I have similar work experience for more than 2 years and graduated college with a business degree. Although I enjoyed baking, cooking and prep more on the salad bar department. I'd like to concentrate more on the pastry arts field...
I have read a lot of professional books about the fundamentals and advanced pastry and baking.
What kind of career advice you would say for an aspiring pastry cook like me?


----------



## chefpeon (Jun 14, 2006)

My career advice is to really think about what's important to you and not to be shortsighted about it. 

I assume you are young-ish. 20's? 30's? I'll answer your basic question first, and that would be yes, working up to the job you want in the kitchen is a great way to go.
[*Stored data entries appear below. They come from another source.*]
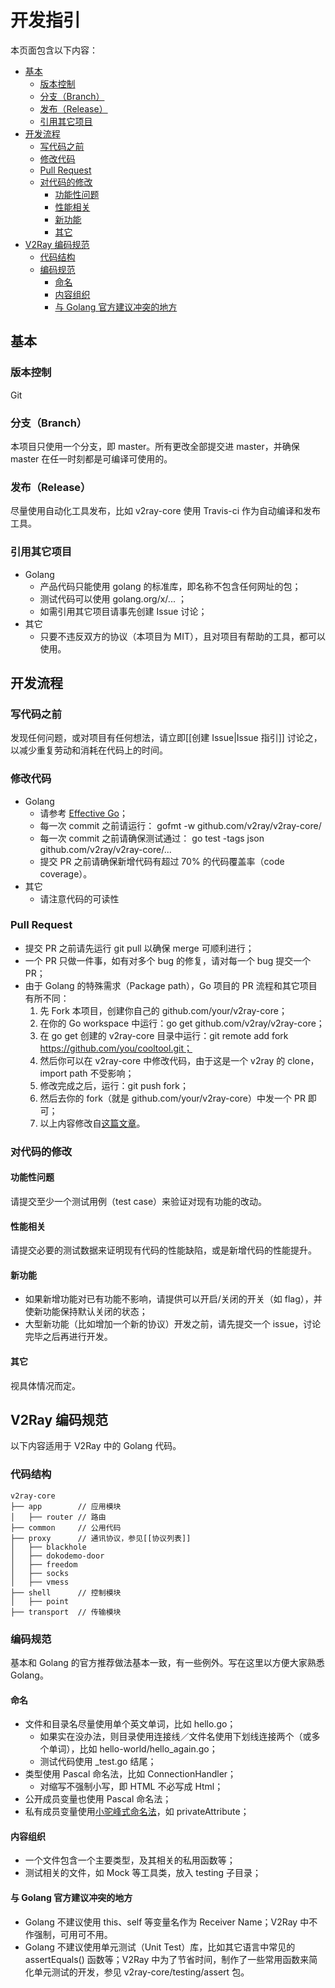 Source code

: # 开发指引

本页面包含以下内容：

* [基本](#基本)
  * [版本控制](#版本控制)
  * [分支（Branch）](#分支branch)
  * [发布（Release）](#发布release)
  * [引用其它项目](#引用其它项目)
* [开发流程](#开发流程)
  * [写代码之前](#写代码之前)
  * [修改代码](#修改代码)
  * [Pull Request](#pull-request)
  * [对代码的修改](#对代码的修改)
    * [功能性问题](#功能性问题)
    * [性能相关](#性能相关)
    * [新功能](#新功能)
    * [其它](#其它)
* [V2Ray 编码规范](#v2ray-编码规范)
  * [代码结构](#代码结构)
  * [编码规范](#编码规范)
    * [命名](#命名)
    * [内容组织](#内容组织)
    * [与 Golang 官方建议冲突的地方](#与-golang-官方建议冲突的地方)
      
## 基本
### 版本控制
Git

### 分支（Branch）
本项目只使用一个分支，即 master。所有更改全部提交进 master，并确保 master 在任一时刻都是可编译可使用的。

### 发布（Release）
尽量使用自动化工具发布，比如 v2ray-core 使用 Travis-ci 作为自动编译和发布工具。

### 引用其它项目
* Golang
  * 产品代码只能使用 golang 的标准库，即名称不包含任何网址的包；
  * 测试代码可以使用 golang.org/x/... ；
  * 如需引用其它项目请事先创建 Issue 讨论；
* 其它
  * 只要不违反双方的协议（本项目为 MIT），且对项目有帮助的工具，都可以使用。
  

## 开发流程

### 写代码之前
发现任何问题，或对项目有任何想法，请立即[[创建 Issue|Issue 指引]] 讨论之，以减少重复劳动和消耗在代码上的时间。

### 修改代码
* Golang
  * 请参考 [Effective Go](https://golang.org/doc/effective_go.html)；
  * 每一次 commit 之前请运行： gofmt -w github.com/v2ray/v2ray-core/
  * 每一次 commit 之前请确保测试通过： go test -tags json github.com/v2ray/v2ray-core/...
  * 提交 PR 之前请确保新增代码有超过 70% 的代码覆盖率（code coverage）。
* 其它
  * 请注意代码的可读性

### Pull Request
* 提交 PR 之前请先运行 git pull 以确保 merge 可顺利进行；
* 一个 PR 只做一件事，如有对多个 bug 的修复，请对每一个 bug 提交一个 PR；
* 由于 Golang 的特殊需求（Package path），Go 项目的 PR 流程和其它项目有所不同：
  1. 先 Fork 本项目，创建你自己的 github.com/your/v2ray-core；
  2. 在你的 Go workspace 中运行：go get github.com/v2ray/v2ray-core；
  3. 在 go get 创建的 v2ray-core 目录中运行：git remote add fork https://github.com/you/cooltool.git；
  4. 然后你可以在 v2ray-core 中修改代码，由于这是一个 v2ray 的 clone，import path 不受影响；
  5. 修改完成之后，运行：git push fork；
  6. 然后去你的 fork（就是 github.com/your/v2ray-core）中发一个 PR 即可；
  7. 以上内容修改自[这篇文章](http://blog.campoy.cat/2014/03/github-and-go-forking-pull-requests-and.html)。

### 对代码的修改
#### 功能性问题
请提交至少一个测试用例（test case）来验证对现有功能的改动。

#### 性能相关
请提交必要的测试数据来证明现有代码的性能缺陷，或是新增代码的性能提升。

#### 新功能
* 如果新增功能对已有功能不影响，请提供可以开启/关闭的开关（如 flag），并使新功能保持默认关闭的状态；
* 大型新功能（比如增加一个新的协议）开发之前，请先提交一个 issue，讨论完毕之后再进行开发。

#### 其它
视具体情况而定。

## V2Ray 编码规范
以下内容适用于 V2Ray 中的 Golang 代码。

### 代码结构
```
v2ray-core
├── app        // 应用模块
│   ├── router // 路由
├── common     // 公用代码
├── proxy      // 通讯协议，参见[[协议列表]]
│   ├── blackhole
│   ├── dokodemo-door
│   ├── freedom
│   ├── socks
│   ├── vmess
├── shell      // 控制模块
│   ├── point
├── transport  // 传输模块
```

### 编码规范
基本和 Golang 的官方推荐做法基本一致，有一些例外。写在这里以方便大家熟悉 Golang。

#### 命名
* 文件和目录名尽量使用单个英文单词，比如 hello.go；
  * 如果实在没办法，则目录使用连接线／文件名使用下划线连接两个（或多个单词），比如 hello-world/hello_again.go；
  * 测试代码使用 _test.go 结尾；
* 类型使用 Pascal 命名法，比如 ConnectionHandler；
  * 对缩写不强制小写，即 HTML 不必写成 Html；
* 公开成员变量也使用 Pascal 命名法；
* 私有成员变量使用[小驼峰式命名法](https://zh.wikipedia.org/wiki/%E9%A7%9D%E5%B3%B0%E5%BC%8F%E5%A4%A7%E5%B0%8F%E5%AF%AB)，如 privateAttribute；

#### 内容组织
* 一个文件包含一个主要类型，及其相关的私用函数等；
* 测试相关的文件，如 Mock 等工具类，放入 testing 子目录；

#### 与 Golang 官方建议冲突的地方
* Golang 不建议使用 this、self 等变量名作为 Receiver Name；V2Ray 中不作强制，可用可不用。
* Golang 不建议使用单元测试（Unit Test）库，比如其它语言中常见的 assertEquals() 函数等；V2Ray 中为了节省时间，制作了一些常用函数来简化单元测试的开发，参见 v2ray-core/testing/assert 包。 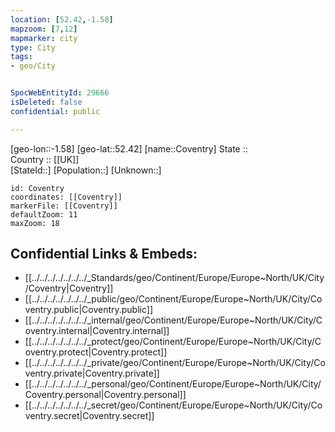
 ```yaml
---
location: [52.42,-1.58] 
mapzoom: [7,12] 
mapmarker: city 
type: City
tags:
- geo/City


SpocWebEntityId: 29666
isDeleted: false
confidential: public

---
```

[geo-lon::-1.58] 
[geo-lat::52.42] 
[name::Coventry] 
State ::  
Country :: [[UK]]  
[StateId::] 
[Population::] 
[Unknown::] 


```leaflet
id: Coventry
coordinates: [[Coventry]] 
markerFile: [[Coventry]] 
defaultZoom: 11 
maxZoom: 18
```


## Confidential Links & Embeds: 
- [[../../../../../../../_Standards/geo/Continent/Europe/Europe~North/UK/City/Coventry|Coventry]] 
- [[../../../../../../../_public/geo/Continent/Europe/Europe~North/UK/City/Coventry.public|Coventry.public]] 
- [[../../../../../../../_internal/geo/Continent/Europe/Europe~North/UK/City/Coventry.internal|Coventry.internal]] 
- [[../../../../../../../_protect/geo/Continent/Europe/Europe~North/UK/City/Coventry.protect|Coventry.protect]] 
- [[../../../../../../../_private/geo/Continent/Europe/Europe~North/UK/City/Coventry.private|Coventry.private]] 
- [[../../../../../../../_personal/geo/Continent/Europe/Europe~North/UK/City/Coventry.personal|Coventry.personal]] 
- [[../../../../../../../_secret/geo/Continent/Europe/Europe~North/UK/City/Coventry.secret|Coventry.secret]]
Getting experience in all areas of the kitchen loads your skill toolbox which greatly expands opportunities you will run into. For instance, a lot of pastry people have garde manger responsibilities as well, so you've already got that under your belt. Since pastry is the way you want to go, look for pastry opportunities. If a pastry position opens up in your kitchen, apply for it. If a pastry cook calls out sick, step up to the plate and volunteer to fill in if you can. Or just keep your eye out for possible pastry positions in other places. Getting experience in a real world environment is more valuable than going to pastry school, especially a for-profit culinary school. I'm not saying culinary school is bad; it does have value (as long as you're not paying a ridiculous amount in tuition with a loan which you'll have to repay out of crap wages), but I've worked alongside more skilled people that didn't go to culinary school than did. I myself went to culinary school, and hindsight being what it is, it got my foot in the door, but most of the real skills I needed, I learned on the job. 

That being said, I encourage you to have foresight about your future and what's important to you and what your goals are. You are looking at a career that involves long hours, weird shifts, weekends, holidays, little to no benefits, and mostly crap wages. When you're younger, a lot of that isn't a huge deal and you can bounce back from being on your feet for 12 plus hours, or even work back to back shifts. Crap wages are bearable when you don't really have a family to support and you live in a house with a bunch of roommates. Benefits don't seem that important when you're young and feeling pretty good and your only visit to a medical clinic is to get a flu shot. 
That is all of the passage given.